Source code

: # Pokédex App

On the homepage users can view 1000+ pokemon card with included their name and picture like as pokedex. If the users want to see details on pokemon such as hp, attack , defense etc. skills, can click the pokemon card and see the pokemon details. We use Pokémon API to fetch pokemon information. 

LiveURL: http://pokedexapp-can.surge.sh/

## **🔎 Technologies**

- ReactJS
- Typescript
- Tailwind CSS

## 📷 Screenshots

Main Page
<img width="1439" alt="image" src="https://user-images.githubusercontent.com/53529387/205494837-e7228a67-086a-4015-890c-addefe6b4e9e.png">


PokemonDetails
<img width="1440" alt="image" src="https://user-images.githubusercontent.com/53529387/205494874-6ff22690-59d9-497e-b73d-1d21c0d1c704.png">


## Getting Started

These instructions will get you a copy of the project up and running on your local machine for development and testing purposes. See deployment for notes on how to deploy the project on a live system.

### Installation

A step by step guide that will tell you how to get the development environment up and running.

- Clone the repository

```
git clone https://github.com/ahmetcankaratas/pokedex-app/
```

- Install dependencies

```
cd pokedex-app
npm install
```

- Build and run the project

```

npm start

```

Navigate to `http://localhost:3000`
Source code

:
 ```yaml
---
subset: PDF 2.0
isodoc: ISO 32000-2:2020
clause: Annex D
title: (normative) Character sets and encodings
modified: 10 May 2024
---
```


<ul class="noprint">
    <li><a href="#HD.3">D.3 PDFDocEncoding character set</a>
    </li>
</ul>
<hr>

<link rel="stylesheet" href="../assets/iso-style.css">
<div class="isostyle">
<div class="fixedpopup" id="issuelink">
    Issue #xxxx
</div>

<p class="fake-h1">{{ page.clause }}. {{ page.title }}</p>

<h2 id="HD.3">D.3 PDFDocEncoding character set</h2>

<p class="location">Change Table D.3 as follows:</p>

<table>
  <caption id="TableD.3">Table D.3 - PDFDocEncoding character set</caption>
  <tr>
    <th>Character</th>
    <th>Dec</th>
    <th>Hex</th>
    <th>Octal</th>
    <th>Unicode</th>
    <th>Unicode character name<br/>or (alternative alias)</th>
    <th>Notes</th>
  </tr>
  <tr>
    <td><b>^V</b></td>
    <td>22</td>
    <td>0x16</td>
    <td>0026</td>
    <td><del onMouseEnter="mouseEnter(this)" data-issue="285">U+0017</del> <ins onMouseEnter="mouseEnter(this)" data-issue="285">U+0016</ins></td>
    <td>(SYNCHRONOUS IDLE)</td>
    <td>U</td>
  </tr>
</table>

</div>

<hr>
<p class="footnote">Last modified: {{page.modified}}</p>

+++

What this task involves: When every line of the listing has been checked for the string "modified", give only the number of lines that contain it.

Reply to the exercise: 2